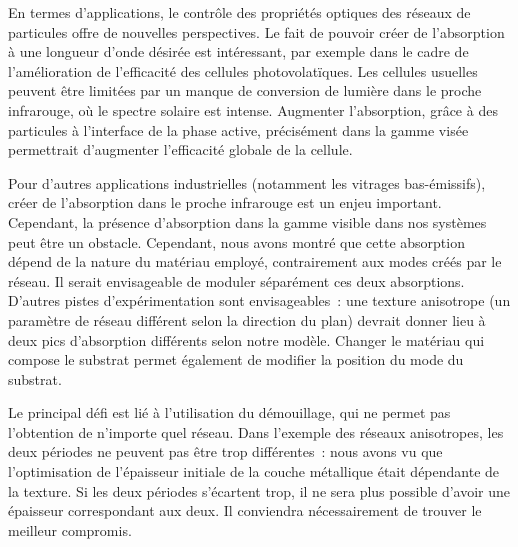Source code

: En termes d'applications, le contrôle des propriétés optiques des réseaux de particules offre de nouvelles perspectives. Le fait de pouvoir créer de l'absorption à une longueur d'onde désirée est intéressant, par exemple dans le cadre de l'amélioration de l'efficacité des cellules photovolatïques. Les cellules usuelles peuvent être limitées par un manque de conversion de lumière dans le proche infrarouge, où le spectre solaire est intense. Augmenter l'absorption, grâce à des particules à l'interface de la phase active, précisément dans la gamme visée permettrait d'augmenter l'efficacité globale de la cellule.\par 
Pour d'autres applications industrielles (notamment les vitrages bas-émissifs), créer de l'absorption dans le proche infrarouge est un enjeu important. Cependant, la présence d'absorption dans la gamme visible dans nos systèmes peut être un obstacle. Cependant, nous avons montré que cette absorption dépend de la nature du matériau employé, contrairement aux modes créés par le réseau. Il serait envisageable de moduler séparément ces deux absorptions. D'autres pistes d'expérimentation sont envisageables~: une texture anisotrope (un paramètre de réseau différent selon la direction du plan) devrait donner lieu à deux pics d'absorption différents selon notre modèle. Changer le matériau qui compose le substrat permet également de modifier la position du mode du substrat.\par 
Le principal défi est lié à l'utilisation du démouillage, qui ne permet pas l'obtention de n'importe quel réseau. Dans l'exemple des réseaux anisotropes, les deux périodes ne peuvent pas être trop différentes~: nous avons vu que l'optimisation de l'épaisseur initiale de la couche métallique était dépendante de la texture. Si les deux périodes s'écartent trop, il ne sera plus possible d'avoir une épaisseur correspondant aux deux. Il conviendra nécessairement de trouver le meilleur compromis.\par 


\newpage


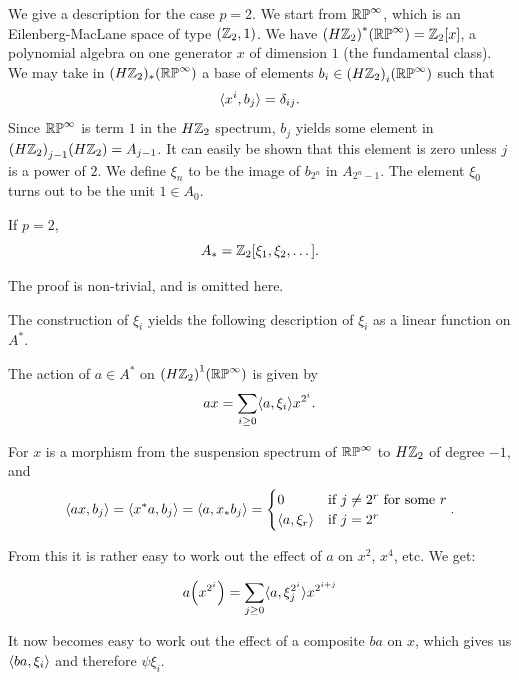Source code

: \documentclass[../main]{subfiles}
\begin{document}
We give a description for the case $p=2$. We start from $\mbb{RP}^\infty$, which is an Eilenberg-MacLane space of type $(\bZ_2,1)$. We have ${(H\bZ_2)}^\ast(\mbb{RP}^\infty)=\bZ_2[x]$, a polynomial algebra on one generator $x$ of dimension $1$ (the fundamental class). We may take in $(H\bZ_2)_\ast(\mbb{RP}^\infty)$ a base of elements $b_i\in{(H\bZ_2)}_i(\mbb{RP}^\infty)$ such that
\[ \iprod{x^i, b_j} = \delta_{ij} . \]
Since $\mbb{RP}^\infty$ is term $1$ in the $H\bZ_2$ spectrum, $b_j$ yields some element in \newline ${(H\bZ_2)}_{j-1}(H\bZ_2)=A_{j-1}$. It can easily be shown that this element is zero unless $j$ is a power of $2$. We define $\xi_n$ to be the image of $b_{2^n}$ in $A_{2^n-1}$. The element $\xi_0$ turns out to be the unit $1\in A_0$.

\begin{theorem} \label{thm:p3ch12.1}
If $p=2$,
\[ A_\ast=\bZ_2[\xi_1,\xi_2,\dots] . \]
\end{theorem}

The proof is non-trivial, and is omitted here.

The construction of $\xi_i$ yields the following description of $\xi_i$ as a linear function on $A^\ast$.

\begin{proposition} \label{prop:p3ch12.2}
The action of $a\in A^\ast$ on ${(H\bZ_2)}^1(\mbb{RP}^\infty)$ is given by
\[ ax = \sum_{i\geq0}\iprod{a,\xi_i}x^{2^i} . \]

\end{proposition}

For $x$ is a morphism from the suspension spectrum of $\mbb{RP}^\infty$ to $H\bZ_2$ of degree $-1$, and
\[ \iprod{ax,b_j} = \iprod{x^\ast a,b_j} = \iprod{a,x_\ast b_j} = \begin{cases} 0 & \text{if $j\neq 2^r$ for some $r$} \\ \iprod{a,\xi_r} & \text{if } j=2^r \end{cases} . \]

From this it is rather easy to work out the effect of $a$ on $x^2$, $x^4$, etc. We get:

\begin{proposition} \label{prop:p3ch12.3}
\[ a\Big(x^{2^i}\Big) = \sum_{j\geq0}\iprod{a,\xi_j^{2^i}}x^{2^{i+j}} \]
\end{proposition}

It now becomes easy to work out the effect of a composite $ba$ on $x$, which gives us $\iprod{ba,\xi_i}$ and therefore $\psi\xi_i$.
\end{document}
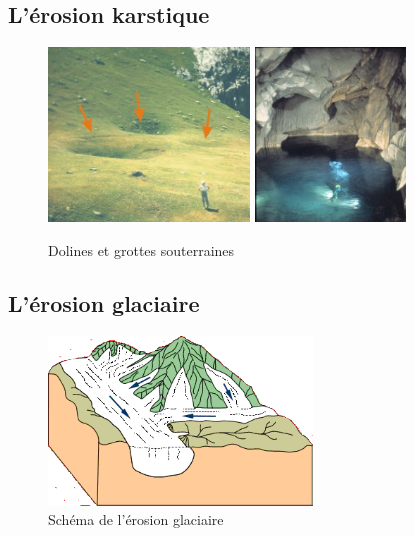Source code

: \documentclass{beamer}
\begin{document}
\subsection{L'érosion karstique}
\begin{frame}
  \begin{center}
    \begin{figure}[h]
      \includegraphics[width=5.35cm]{Images/Diapos/Erosion/Karstique/dolines.jpg}
      \includegraphics[width=4cm]{Images/Diapos/Erosion/Karstique/erosion-karstique-fig04.jpg}
      \caption{Dolines et grottes souterraines}
    \end{figure}
  \end{center}
\end{frame}

\subsection{L'érosion glaciaire}
\begin{frame}
  \begin{center}
    \begin{figure}
      \includegraphics[width=7cm]{Images/Diapos/Erosion/Glaciaire/Erosion_glaciaire_Bourque4B.png}
      \caption{Schéma de l'érosion glaciaire}
    \end{figure}
  \end{center}
\end{frame}
\end{document}
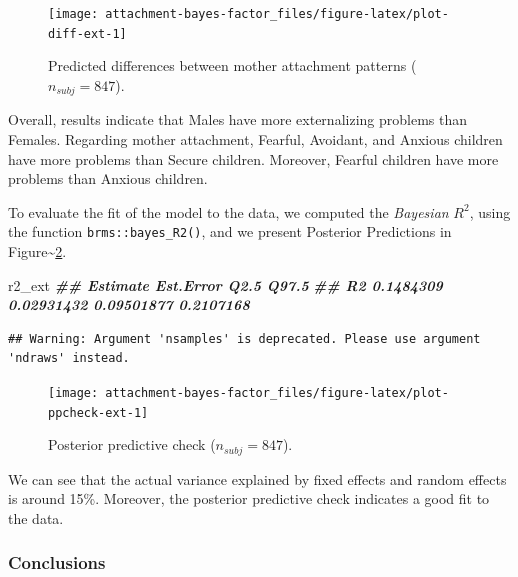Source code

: \documentclass[
]{book}
\newenvironment{Shaded}{\begin{snugshade}}{\end{snugshade}}
\newcommand{\DocumentationTok}[1]{\textcolor[rgb]{0.56,0.35,0.01}{\textbf{\textit{#1}}}}
\newcommand{\NormalTok}[1]{#1}
\begin{document}
\begin{figure}

{\centering \texttt{[image: attachment-bayes-factor\_files/figure-latex/plot-diff-ext-1]} 

}

\caption{Predicted differences between mother attachment patterns ($n_{subj} = 847$).}\label{fig:plot-diff-ext}
\end{figure}

Overall, results indicate that Males have more externalizing problems than Females. Regarding mother attachment, Fearful, Avoidant, and Anxious children have more problems than Secure children. Moreover, Fearful children have more problems than Anxious children.

To evaluate the fit of the model to the data, we computed the \emph{Bayesian} \(R^2\), using the function \texttt{brms::bayes\_R2()}, and we present Posterior Predictions in Figure\textasciitilde\ref{fig:plot-ppcheck-ext}.

\begin{Shaded}
\begin{Highlighting}[]
\NormalTok{r2\_ext}
\DocumentationTok{\#\#     Estimate  Est.Error       Q2.5     Q97.5}
\DocumentationTok{\#\# R2 0.1484309 0.02931432 0.09501877 0.2107168}
\end{Highlighting}
\end{Shaded}

\begin{verbatim}
## Warning: Argument 'nsamples' is deprecated. Please use argument 'ndraws' instead.
\end{verbatim}

\begin{figure}

{\centering \texttt{[image: attachment-bayes-factor\_files/figure-latex/plot-ppcheck-ext-1]} 

}

\caption{Posterior predictive check ($n_{subj} = 847$).}\label{fig:plot-ppcheck-ext}
\end{figure}

We can see that the actual variance explained by fixed effects and random effects is around 15\%. Moreover, the posterior predictive check indicates a good fit to the data.

\hypertarget{conclusions-2}{%
\subsubsection*{Conclusions}\label{conclusions-2}}
\end{document}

-------------------------

*TASK TO COMPLETE*:
Going from the line that contains "## Warning: Argument" to the last line of the records, reproduce every line as written.

*EXPECTED ANSWER*:
## Warning: Argument 'nsamples' is deprecated. Please use argument 'ndraws' instead.
\end{verbatim}

\begin{figure}

{\centering \texttt{[image: attachment-bayes-factor\_files/figure-latex/plot-ppcheck-ext-1]} 

}

\caption{Posterior predictive check ($n_{subj} = 847$).}\label{fig:plot-ppcheck-ext}
\end{figure}

We can see that the actual variance explained by fixed effects and random effects is around 15\%. Moreover, the posterior predictive check indicates a good fit to the data.

\hypertarget{conclusions-2}{%
\subsubsection*{Conclusions}\label{conclusions-2}}
\end{document}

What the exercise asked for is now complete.